Records from a dataset:
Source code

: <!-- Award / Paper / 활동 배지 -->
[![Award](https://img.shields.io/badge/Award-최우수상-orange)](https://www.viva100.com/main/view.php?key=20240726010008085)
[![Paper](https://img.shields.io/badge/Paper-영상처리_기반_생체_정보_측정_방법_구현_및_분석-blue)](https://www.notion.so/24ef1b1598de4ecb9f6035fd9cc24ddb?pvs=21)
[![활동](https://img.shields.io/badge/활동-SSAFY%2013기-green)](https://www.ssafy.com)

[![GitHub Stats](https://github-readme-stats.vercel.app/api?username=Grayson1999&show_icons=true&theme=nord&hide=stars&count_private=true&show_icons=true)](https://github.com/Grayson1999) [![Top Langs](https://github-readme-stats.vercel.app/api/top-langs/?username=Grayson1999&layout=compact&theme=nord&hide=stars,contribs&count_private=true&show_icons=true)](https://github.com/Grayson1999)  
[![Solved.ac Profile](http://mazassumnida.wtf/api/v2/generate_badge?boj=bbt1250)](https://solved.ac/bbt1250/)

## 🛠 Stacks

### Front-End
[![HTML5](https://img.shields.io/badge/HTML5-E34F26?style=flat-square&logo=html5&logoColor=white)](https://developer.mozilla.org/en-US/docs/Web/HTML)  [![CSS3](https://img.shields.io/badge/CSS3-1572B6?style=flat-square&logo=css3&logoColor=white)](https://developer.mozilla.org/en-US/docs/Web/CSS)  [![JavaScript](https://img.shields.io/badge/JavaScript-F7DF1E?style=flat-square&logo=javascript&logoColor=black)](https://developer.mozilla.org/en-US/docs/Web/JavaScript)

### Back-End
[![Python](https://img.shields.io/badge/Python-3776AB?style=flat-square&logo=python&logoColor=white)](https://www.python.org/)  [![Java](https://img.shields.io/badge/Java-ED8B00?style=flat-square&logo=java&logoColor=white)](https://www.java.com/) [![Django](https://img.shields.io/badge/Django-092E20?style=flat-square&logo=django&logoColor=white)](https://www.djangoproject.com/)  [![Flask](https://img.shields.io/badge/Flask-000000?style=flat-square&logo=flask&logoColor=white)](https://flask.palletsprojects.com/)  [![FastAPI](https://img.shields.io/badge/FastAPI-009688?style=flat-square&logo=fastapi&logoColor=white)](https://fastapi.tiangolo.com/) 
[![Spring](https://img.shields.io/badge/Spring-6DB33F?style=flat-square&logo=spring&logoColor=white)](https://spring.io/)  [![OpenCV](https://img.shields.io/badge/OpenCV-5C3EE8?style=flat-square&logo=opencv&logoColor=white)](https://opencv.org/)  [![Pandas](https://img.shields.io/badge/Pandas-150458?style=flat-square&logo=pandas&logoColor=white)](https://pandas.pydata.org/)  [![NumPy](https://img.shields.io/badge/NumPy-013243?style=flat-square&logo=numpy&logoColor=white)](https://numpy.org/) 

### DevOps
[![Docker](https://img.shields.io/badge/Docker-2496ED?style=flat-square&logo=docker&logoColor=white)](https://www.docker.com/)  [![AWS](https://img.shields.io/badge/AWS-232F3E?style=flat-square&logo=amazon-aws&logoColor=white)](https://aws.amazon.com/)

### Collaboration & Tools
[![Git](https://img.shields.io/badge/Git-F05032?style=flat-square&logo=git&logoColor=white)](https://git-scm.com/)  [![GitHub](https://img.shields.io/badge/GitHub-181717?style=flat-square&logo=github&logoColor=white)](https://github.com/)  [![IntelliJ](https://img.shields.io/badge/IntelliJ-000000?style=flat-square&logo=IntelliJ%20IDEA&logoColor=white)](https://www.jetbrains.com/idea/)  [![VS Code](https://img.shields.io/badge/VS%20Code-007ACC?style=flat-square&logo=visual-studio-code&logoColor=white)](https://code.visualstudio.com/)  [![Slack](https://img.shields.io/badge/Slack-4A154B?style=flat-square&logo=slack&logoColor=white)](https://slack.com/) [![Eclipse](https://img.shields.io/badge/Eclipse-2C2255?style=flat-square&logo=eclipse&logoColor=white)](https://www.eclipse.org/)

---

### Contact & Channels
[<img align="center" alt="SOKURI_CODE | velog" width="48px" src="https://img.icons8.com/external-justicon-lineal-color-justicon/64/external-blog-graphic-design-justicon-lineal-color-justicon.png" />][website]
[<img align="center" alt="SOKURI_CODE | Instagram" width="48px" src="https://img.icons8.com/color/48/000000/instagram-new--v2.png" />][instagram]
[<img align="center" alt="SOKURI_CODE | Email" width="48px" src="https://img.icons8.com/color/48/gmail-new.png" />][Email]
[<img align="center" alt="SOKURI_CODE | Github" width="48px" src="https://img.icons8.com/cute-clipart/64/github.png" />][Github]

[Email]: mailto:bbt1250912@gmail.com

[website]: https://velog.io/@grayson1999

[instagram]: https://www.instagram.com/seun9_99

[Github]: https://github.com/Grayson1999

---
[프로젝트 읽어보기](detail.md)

--

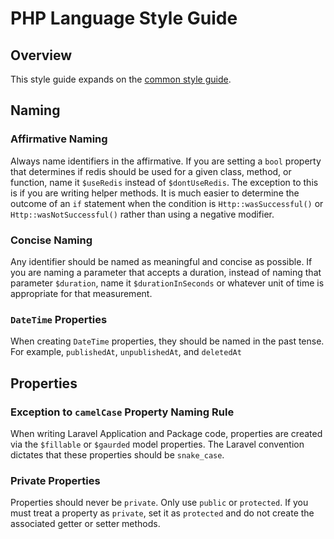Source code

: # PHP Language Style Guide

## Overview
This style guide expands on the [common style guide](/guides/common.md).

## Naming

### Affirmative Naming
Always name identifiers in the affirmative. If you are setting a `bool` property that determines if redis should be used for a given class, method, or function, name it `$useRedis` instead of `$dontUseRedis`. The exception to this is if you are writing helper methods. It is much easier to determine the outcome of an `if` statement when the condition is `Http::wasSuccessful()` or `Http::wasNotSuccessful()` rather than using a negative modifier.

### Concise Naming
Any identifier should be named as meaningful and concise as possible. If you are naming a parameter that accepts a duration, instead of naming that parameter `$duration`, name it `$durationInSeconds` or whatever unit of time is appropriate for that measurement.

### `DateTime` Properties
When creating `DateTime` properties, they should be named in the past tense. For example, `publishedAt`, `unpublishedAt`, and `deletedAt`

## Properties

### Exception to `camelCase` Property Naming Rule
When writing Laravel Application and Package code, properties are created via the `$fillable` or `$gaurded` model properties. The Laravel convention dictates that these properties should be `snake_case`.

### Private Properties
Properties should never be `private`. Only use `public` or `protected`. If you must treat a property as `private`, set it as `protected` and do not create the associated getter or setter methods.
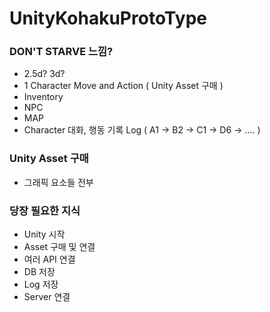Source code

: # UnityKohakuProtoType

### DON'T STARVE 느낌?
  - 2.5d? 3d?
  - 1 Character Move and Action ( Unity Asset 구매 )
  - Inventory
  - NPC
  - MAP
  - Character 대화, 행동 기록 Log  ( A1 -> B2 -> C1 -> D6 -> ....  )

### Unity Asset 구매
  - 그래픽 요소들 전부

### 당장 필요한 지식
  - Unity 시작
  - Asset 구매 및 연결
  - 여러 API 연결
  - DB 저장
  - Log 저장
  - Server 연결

• Aim of the exercise: Go through the entries above and copy each line with "Character" in it.

• The completed task:
  - 1 Character Move and Action ( Unity Asset 구매 )
  - Character 대화, 행동 기록 Log  ( A1 -> B2 -> C1 -> D6 -> ....  )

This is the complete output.